> [TASK DESCRIPTION] The following data is to be repeated exactly, its pictures excluded.

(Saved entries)
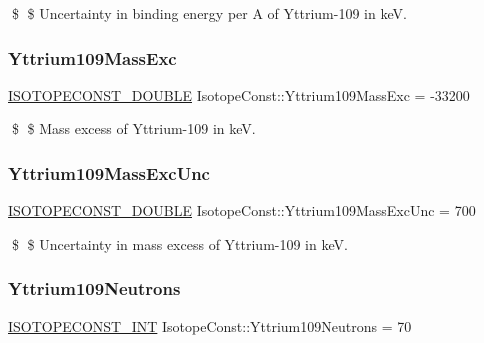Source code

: \$ \$ Uncertainty in binding energy per A of Yttrium-\/109 in keV. \mbox{\label{group___isotope_const-_yttrium-_y109_ga18e02c1d8d52ffc57ec7fa7f80339cd2}} 
\subsubsection{\texorpdfstring{Yttrium109\+Mass\+Exc}{Yttrium109MassExc}}
{\footnotesize\ttfamily \mbox{\hyperlink{group___isotope_const-_macros_ga8f45a7272ce02c0b4c65c44636ed719a}{I\+S\+O\+T\+O\+P\+E\+C\+O\+N\+S\+T\+\_\+\+D\+O\+U\+B\+LE}} Isotope\+Const\+::\+Yttrium109\+Mass\+Exc = -\/33200}

\$ \$ Mass excess of Yttrium-\/109 in keV. \mbox{\label{group___isotope_const-_yttrium-_y109_ga70a160cf5a89aff8300215f13b838468}} 
\subsubsection{\texorpdfstring{Yttrium109\+Mass\+Exc\+Unc}{Yttrium109MassExcUnc}}
{\footnotesize\ttfamily \mbox{\hyperlink{group___isotope_const-_macros_ga8f45a7272ce02c0b4c65c44636ed719a}{I\+S\+O\+T\+O\+P\+E\+C\+O\+N\+S\+T\+\_\+\+D\+O\+U\+B\+LE}} Isotope\+Const\+::\+Yttrium109\+Mass\+Exc\+Unc = 700}

\$ \$ Uncertainty in mass excess of Yttrium-\/109 in keV. \mbox{\label{group___isotope_const-_yttrium-_y109_ga5321a8a57f23376c8ed6242ab5a932f0}} 
\subsubsection{\texorpdfstring{Yttrium109\+Neutrons}{Yttrium109Neutrons}}
{\footnotesize\ttfamily \mbox{\hyperlink{group___isotope_const-_macros_ga5f18360b3e99483a35c32d789e62621c}{I\+S\+O\+T\+O\+P\+E\+C\+O\+N\+S\+T\+\_\+\+I\+NT}} Isotope\+Const\+::\+Yttrium109\+Neutrons = 70}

> [RESULT OF THE TASK]
Source code

: \$ \$ Uncertainty in binding energy per A of Yttrium-\/109 in keV. \mbox{\label{group___isotope_const-_yttrium-_y109_ga18e02c1d8d52ffc57ec7fa7f80339cd2}} 
\subsubsection{\texorpdfstring{Yttrium109\+Mass\+Exc}{Yttrium109MassExc}}
{\footnotesize\ttfamily \mbox{\hyperlink{group___isotope_const-_macros_ga8f45a7272ce02c0b4c65c44636ed719a}{I\+S\+O\+T\+O\+P\+E\+C\+O\+N\+S\+T\+\_\+\+D\+O\+U\+B\+LE}} Isotope\+Const\+::\+Yttrium109\+Mass\+Exc = -\/33200}

\$ \$ Mass excess of Yttrium-\/109 in keV. \mbox{\label{group___isotope_const-_yttrium-_y109_ga70a160cf5a89aff8300215f13b838468}} 
\subsubsection{\texorpdfstring{Yttrium109\+Mass\+Exc\+Unc}{Yttrium109MassExcUnc}}
{\footnotesize\ttfamily \mbox{\hyperlink{group___isotope_const-_macros_ga8f45a7272ce02c0b4c65c44636ed719a}{I\+S\+O\+T\+O\+P\+E\+C\+O\+N\+S\+T\+\_\+\+D\+O\+U\+B\+LE}} Isotope\+Const\+::\+Yttrium109\+Mass\+Exc\+Unc = 700}

\$ \$ Uncertainty in mass excess of Yttrium-\/109 in keV. \mbox{\label{group___isotope_const-_yttrium-_y109_ga5321a8a57f23376c8ed6242ab5a932f0}} 
\subsubsection{\texorpdfstring{Yttrium109\+Neutrons}{Yttrium109Neutrons}}
{\footnotesize\ttfamily \mbox{\hyperlink{group___isotope_const-_macros_ga5f18360b3e99483a35c32d789e62621c}{I\+S\+O\+T\+O\+P\+E\+C\+O\+N\+S\+T\+\_\+\+I\+NT}} Isotope\+Const\+::\+Yttrium109\+Neutrons = 70}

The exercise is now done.